Buch zur Microlearning-Konferenz 2006 und was mir dazu durch den Kopf geht

Das Buch zur Microlearning-Konferenz 2006 ist online. Hier man es abrufen. Ich hoffe, dass ich in einigen Wochen dazukomme, mal intensiver reinzuschauen. Im Moment arbeite ich nur eine Deadline nach der anderen ab. Einige Entwicklungen an unserer Uni halten mich in Trab.
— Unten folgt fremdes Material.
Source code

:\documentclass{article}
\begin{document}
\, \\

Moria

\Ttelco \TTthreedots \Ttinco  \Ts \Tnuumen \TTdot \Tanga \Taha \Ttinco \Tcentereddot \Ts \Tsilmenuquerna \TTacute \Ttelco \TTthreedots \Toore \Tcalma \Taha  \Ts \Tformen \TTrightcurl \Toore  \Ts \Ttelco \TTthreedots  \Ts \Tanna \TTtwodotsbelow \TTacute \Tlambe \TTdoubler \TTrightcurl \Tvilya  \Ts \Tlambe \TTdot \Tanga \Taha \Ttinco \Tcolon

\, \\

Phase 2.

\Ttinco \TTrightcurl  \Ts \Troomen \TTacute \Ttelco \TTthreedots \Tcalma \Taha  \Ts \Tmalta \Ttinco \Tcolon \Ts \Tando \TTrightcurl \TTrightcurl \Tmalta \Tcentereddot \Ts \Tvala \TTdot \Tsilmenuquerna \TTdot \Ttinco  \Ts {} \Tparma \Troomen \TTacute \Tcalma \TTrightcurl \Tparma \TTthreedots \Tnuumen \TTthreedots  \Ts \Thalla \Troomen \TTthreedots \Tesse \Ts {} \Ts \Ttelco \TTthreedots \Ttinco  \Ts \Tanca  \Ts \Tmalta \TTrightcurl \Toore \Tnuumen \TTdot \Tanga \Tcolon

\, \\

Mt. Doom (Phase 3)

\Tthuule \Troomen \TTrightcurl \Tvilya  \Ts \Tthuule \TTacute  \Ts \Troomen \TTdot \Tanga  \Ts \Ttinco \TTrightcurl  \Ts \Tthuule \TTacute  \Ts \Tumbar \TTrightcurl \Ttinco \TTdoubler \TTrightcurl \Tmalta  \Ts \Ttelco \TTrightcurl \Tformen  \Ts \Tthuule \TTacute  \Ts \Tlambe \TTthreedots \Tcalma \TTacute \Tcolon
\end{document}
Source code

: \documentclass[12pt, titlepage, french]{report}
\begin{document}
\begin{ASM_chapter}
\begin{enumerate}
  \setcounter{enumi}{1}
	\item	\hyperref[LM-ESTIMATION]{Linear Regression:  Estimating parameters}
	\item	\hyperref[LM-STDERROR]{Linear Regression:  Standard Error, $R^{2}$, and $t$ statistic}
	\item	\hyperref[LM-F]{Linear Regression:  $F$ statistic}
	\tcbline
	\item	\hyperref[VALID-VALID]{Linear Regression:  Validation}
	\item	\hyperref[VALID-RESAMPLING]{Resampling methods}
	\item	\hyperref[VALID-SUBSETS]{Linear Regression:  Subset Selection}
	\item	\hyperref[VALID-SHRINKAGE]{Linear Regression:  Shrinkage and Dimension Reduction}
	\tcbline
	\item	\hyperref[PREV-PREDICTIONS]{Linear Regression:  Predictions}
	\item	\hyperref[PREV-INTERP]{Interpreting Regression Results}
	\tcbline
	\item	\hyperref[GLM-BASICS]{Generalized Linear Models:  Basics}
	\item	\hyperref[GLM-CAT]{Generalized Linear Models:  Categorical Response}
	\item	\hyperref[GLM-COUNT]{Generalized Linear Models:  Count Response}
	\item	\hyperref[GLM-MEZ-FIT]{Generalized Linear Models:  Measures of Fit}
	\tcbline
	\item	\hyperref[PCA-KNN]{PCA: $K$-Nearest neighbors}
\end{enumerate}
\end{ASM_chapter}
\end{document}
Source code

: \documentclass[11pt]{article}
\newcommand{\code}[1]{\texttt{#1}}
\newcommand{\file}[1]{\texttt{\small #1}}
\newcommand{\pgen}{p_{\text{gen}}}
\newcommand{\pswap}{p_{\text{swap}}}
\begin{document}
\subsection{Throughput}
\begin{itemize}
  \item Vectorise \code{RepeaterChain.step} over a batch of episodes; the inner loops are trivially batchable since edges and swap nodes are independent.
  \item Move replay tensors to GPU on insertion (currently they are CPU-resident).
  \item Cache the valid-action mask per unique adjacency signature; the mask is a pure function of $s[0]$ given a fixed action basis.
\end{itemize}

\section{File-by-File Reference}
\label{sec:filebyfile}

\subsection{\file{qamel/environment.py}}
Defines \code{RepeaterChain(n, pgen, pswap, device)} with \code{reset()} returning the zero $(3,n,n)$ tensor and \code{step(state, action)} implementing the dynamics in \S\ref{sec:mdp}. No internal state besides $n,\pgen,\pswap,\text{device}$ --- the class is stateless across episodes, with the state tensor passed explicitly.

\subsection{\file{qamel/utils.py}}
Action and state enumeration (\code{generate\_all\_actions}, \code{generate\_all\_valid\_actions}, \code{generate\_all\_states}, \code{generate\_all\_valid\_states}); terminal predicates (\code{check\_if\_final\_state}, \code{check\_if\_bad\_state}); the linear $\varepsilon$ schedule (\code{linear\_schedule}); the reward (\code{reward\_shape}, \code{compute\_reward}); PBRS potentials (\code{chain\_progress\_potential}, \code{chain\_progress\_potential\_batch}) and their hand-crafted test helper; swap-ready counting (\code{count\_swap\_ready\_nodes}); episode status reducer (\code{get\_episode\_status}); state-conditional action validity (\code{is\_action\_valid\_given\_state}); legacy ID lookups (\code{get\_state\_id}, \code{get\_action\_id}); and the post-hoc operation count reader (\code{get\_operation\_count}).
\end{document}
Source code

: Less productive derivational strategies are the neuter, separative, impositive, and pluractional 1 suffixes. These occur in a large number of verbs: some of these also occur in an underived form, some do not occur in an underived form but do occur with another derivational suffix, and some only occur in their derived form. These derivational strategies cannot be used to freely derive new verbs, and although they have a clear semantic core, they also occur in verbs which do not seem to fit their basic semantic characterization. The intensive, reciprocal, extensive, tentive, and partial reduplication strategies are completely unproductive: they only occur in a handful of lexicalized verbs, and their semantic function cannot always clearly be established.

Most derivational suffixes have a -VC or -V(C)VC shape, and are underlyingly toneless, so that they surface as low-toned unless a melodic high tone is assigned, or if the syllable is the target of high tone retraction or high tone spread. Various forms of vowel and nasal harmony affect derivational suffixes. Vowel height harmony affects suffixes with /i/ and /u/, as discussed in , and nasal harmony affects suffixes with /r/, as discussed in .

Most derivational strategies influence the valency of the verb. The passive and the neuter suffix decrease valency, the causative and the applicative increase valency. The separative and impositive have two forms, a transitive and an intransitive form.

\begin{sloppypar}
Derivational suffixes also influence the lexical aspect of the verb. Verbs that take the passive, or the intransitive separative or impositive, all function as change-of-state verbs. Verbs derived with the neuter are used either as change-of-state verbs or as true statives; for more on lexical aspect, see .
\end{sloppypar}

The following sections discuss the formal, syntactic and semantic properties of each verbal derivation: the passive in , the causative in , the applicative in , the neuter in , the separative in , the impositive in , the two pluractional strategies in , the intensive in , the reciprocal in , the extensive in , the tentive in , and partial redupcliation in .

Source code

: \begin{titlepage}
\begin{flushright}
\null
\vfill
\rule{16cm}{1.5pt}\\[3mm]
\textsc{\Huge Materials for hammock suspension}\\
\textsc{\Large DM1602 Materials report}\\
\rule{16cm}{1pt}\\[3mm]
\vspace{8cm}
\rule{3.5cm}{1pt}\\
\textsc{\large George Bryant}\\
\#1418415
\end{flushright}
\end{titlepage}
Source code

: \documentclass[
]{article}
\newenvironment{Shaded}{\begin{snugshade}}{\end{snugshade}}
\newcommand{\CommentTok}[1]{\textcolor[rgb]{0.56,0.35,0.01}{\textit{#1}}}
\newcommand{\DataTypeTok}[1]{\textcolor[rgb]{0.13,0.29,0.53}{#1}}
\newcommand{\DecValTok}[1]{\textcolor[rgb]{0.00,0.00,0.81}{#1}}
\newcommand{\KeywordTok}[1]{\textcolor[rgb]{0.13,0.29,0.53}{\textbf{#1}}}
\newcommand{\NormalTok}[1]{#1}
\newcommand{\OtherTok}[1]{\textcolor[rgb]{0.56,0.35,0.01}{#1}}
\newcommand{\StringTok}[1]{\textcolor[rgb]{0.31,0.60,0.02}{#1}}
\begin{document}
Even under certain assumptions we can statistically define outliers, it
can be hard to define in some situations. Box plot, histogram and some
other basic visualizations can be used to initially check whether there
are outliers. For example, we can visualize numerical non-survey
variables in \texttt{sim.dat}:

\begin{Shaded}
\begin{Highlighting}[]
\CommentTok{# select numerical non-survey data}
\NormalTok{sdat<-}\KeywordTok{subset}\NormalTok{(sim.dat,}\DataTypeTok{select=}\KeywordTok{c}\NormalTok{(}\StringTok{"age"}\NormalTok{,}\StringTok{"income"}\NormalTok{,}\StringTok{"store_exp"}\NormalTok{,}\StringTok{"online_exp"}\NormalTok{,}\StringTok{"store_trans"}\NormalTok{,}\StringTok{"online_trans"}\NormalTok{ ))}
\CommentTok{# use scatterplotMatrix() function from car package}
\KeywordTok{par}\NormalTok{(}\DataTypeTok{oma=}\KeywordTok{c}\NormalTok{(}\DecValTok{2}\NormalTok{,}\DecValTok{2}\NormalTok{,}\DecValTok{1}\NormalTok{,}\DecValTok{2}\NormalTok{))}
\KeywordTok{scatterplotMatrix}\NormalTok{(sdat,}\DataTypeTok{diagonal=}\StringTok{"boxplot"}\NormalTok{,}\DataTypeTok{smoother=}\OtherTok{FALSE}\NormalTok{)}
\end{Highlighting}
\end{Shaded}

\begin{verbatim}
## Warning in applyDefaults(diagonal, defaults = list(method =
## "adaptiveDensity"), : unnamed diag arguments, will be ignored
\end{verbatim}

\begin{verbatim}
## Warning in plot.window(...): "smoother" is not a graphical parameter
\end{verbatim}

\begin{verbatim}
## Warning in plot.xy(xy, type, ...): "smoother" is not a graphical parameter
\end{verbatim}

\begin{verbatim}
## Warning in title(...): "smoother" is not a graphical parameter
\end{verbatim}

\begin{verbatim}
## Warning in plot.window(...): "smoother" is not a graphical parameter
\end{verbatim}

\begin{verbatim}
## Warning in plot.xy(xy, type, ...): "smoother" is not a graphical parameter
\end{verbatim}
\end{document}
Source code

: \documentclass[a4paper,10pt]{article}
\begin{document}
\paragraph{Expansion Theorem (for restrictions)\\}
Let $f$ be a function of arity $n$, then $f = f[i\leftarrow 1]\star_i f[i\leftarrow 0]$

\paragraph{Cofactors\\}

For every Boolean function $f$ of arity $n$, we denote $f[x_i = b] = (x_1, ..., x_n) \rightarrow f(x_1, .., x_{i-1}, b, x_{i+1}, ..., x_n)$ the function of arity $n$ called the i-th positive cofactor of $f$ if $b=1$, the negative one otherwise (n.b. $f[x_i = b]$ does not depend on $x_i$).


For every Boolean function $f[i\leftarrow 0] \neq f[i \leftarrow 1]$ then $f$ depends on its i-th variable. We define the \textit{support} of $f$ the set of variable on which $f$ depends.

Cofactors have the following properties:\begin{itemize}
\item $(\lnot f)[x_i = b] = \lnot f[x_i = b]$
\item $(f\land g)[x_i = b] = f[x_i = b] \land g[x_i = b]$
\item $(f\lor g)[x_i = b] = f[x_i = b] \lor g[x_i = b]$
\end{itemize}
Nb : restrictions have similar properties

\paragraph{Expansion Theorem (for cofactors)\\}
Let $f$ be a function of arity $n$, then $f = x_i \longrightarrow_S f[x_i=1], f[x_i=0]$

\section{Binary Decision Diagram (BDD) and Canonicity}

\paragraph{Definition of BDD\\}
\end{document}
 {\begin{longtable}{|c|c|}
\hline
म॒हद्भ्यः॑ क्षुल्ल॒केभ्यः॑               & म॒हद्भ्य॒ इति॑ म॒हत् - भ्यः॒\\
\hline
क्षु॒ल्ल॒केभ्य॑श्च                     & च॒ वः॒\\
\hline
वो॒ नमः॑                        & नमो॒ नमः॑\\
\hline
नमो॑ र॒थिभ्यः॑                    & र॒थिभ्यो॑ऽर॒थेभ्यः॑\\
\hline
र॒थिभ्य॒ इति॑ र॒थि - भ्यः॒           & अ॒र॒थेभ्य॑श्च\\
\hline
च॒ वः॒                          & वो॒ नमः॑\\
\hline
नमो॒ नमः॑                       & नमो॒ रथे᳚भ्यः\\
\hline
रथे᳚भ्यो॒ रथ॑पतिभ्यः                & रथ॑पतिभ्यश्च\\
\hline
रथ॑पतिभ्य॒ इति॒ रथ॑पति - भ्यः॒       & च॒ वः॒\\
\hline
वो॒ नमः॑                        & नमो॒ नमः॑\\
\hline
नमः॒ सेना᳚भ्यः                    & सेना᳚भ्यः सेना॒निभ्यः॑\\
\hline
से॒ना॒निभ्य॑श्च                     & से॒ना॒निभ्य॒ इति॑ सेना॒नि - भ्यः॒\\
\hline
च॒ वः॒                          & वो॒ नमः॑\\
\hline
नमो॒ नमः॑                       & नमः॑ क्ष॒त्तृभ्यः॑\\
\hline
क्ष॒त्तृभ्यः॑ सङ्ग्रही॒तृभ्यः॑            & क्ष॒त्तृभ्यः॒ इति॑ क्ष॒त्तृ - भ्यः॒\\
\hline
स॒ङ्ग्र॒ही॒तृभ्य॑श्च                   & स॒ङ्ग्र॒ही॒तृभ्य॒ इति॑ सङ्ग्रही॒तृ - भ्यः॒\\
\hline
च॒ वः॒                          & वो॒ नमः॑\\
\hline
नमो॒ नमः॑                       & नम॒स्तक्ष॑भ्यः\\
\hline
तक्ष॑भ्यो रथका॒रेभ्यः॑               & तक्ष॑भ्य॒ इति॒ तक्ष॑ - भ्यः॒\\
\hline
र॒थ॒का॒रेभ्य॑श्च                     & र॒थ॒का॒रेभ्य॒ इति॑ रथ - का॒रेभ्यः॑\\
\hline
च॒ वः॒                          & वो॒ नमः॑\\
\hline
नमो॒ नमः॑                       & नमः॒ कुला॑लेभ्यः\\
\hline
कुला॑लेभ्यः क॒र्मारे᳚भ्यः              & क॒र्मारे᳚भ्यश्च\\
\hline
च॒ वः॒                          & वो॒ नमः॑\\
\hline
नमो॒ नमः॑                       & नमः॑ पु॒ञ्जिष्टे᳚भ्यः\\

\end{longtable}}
Was mir bereits aufgefallen ist, ist ein Hinweis von Theo Hug in seiner Einführung (S. 12): Da weist er auf das Nebeneinander neuer Konzepte und Praktiken im Umkreis des Web 2.0 einerseits und traditionellen Lehr-Lernformen vor allem in unseren Schulen andererseits hin. Ich meine, das ist doch der Knackpunkt: Immer wieder merke ich in Gesprächen mit Hochschullehrern, Lehrern, Trainern etc., dass da zwei Welten auseinanderdriften: Die Welt der medialen Insider und die der traditionellen Bildungsinstitutionen.

Die Herausforderung für die kommenden Jahre besteht darin, dass wir uns nicht nur innerhalb der E-Learning-, Blended Learning-, Microlearning-, E-Learning 2.0 etc.-Community gegenseitig auf die Schulter klopfen und uns tolle Geschichten erzählen und Visionen haben. Wir müssen endlich auch all die „ganz normalen“ Schulen, Hochschulen und Weiterbildungsinstitutionen erreichen, an denen der Großteil der Bevölkerung lernt. Dazu werden wir aber zum einen eine andere Sprache brauchen, die auch von „Nicht-Insidern“ verstandne wird, und wir werden zum anderen unsere Ziele anschlussfähiger an den Ist-Zustand machen müssen. DAS sind aus meiner Sicht die zentralen Aufgaben, wenn wir wollen, dass man uns auch außerhalb des geschützten Raums der Blogosphäre und der netten Tagungen ernst nimmt.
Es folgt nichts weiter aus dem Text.